Newton's law problem: Helicopter lifting a box with a rope

Stell · Sep 28, 2021

Forces:
Box--> W(weight) and T(tension)
Rope-->T1(reaction of T) and T2(because of the helicopter)

So first i calculated Weight:
W=mg=400*10=4000N
In order to find the acceleration i should use Newton's 2nd law so:
(Box) : T - W = ma
T - 4000=400a

The problem is with the rope. We can exert 5000N to the rope. So, does this mean that T2 -T1= 5000?
And how can this help me since i don't know anything about T2.
At first i just thought that T1=5000 N, so since T1=T i calculated that
T - 4000=400a => a=2.5 m/s²
But then i realized that there is also another force applied to the rope (T2). So how can this be solved now?Can someone help me?

Chestermiller · Sep 28, 2021

The tension without acceleration is T = mg = 4000 N. If the rope is just going to fail, its tension with acceleration is going to have to be T = 5000 N.

Stell · Sep 28, 2021

Chestermiller said:

The tension without acceleration is T = mg = 4000 N. If the rope is just going to fail, its tension with acceleration is going to have to be T = 5000 N.

Thank you for your reply. So, if i understand, that means a=2.5 m/s² ?

Chestermiller · Sep 28, 2021

Stell said:

Thank you for your reply. So, if i understand, that means a=2.5 m/s² ?

Sure.

kuruman · Sep 28, 2021

Stell said:

But then i realized that there is also another force applied to the rope (T2). So how can this be solved now?
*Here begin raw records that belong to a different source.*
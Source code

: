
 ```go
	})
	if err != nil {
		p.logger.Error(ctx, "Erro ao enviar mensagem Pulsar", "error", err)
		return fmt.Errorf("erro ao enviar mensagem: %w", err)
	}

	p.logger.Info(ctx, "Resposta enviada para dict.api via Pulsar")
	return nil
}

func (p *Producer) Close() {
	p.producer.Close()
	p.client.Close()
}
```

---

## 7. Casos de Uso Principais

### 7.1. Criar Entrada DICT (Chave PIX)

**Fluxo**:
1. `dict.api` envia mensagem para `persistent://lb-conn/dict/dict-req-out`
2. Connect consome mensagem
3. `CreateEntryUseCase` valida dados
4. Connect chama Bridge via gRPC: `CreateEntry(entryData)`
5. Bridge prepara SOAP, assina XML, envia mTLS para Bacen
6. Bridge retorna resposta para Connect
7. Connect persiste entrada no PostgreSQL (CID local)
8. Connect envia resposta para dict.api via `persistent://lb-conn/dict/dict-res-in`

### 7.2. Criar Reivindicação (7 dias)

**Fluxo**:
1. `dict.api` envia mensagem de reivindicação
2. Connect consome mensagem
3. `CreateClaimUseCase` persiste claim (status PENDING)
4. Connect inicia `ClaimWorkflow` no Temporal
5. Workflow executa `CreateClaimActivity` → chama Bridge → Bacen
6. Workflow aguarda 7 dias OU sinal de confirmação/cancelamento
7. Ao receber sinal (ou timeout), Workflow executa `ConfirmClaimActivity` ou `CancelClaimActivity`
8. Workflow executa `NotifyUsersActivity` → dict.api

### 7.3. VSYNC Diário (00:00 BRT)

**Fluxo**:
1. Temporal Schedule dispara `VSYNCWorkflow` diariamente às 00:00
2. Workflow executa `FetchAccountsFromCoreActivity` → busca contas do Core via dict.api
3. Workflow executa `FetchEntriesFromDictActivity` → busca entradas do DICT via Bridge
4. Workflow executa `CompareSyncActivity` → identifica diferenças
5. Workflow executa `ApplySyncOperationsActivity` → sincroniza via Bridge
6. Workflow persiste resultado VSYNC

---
There is no other force. If you solve the equation T - W = ma for the tension, you get
T = W + ma
Think of this expression as giving you the tension T in the rope when the acceleration is a for fixed weight W.
If you put in numbers, you get
T = 4000 N + (400 kg)*a
When the acceleration is zero, the tension is T = 4000 N.
When the acceleration is 1 m/s², the tension is T = 4400 N.
When the acceleration is 2.5 m/s², the tension is T = 5000 N.
When the acceleration is greater than 2.5 m/s², the rope breaks regardless of the value of the acceleration.

Stell · Sep 28, 2021

kuruman said:

There is no other force. If you solve the equation T - W = ma for the tension, you get
T = W + ma
Think of this expression as giving you the tension T in the rope when the acceleration is a for fixed weight W.
If you put in numbers, you get
T = 4000 N + (400 kg)*a
When the acceleration is zero, the tension is T = 4000 N.
When the acceleration is 1 m/s², the tension is T = 4400 N.
When the acceleration is 2.5 m/s², the tension is T = 5000 N.
When the acceleration is greater than 2.5 m/s², the rope breaks regardless of the value of the acceleration.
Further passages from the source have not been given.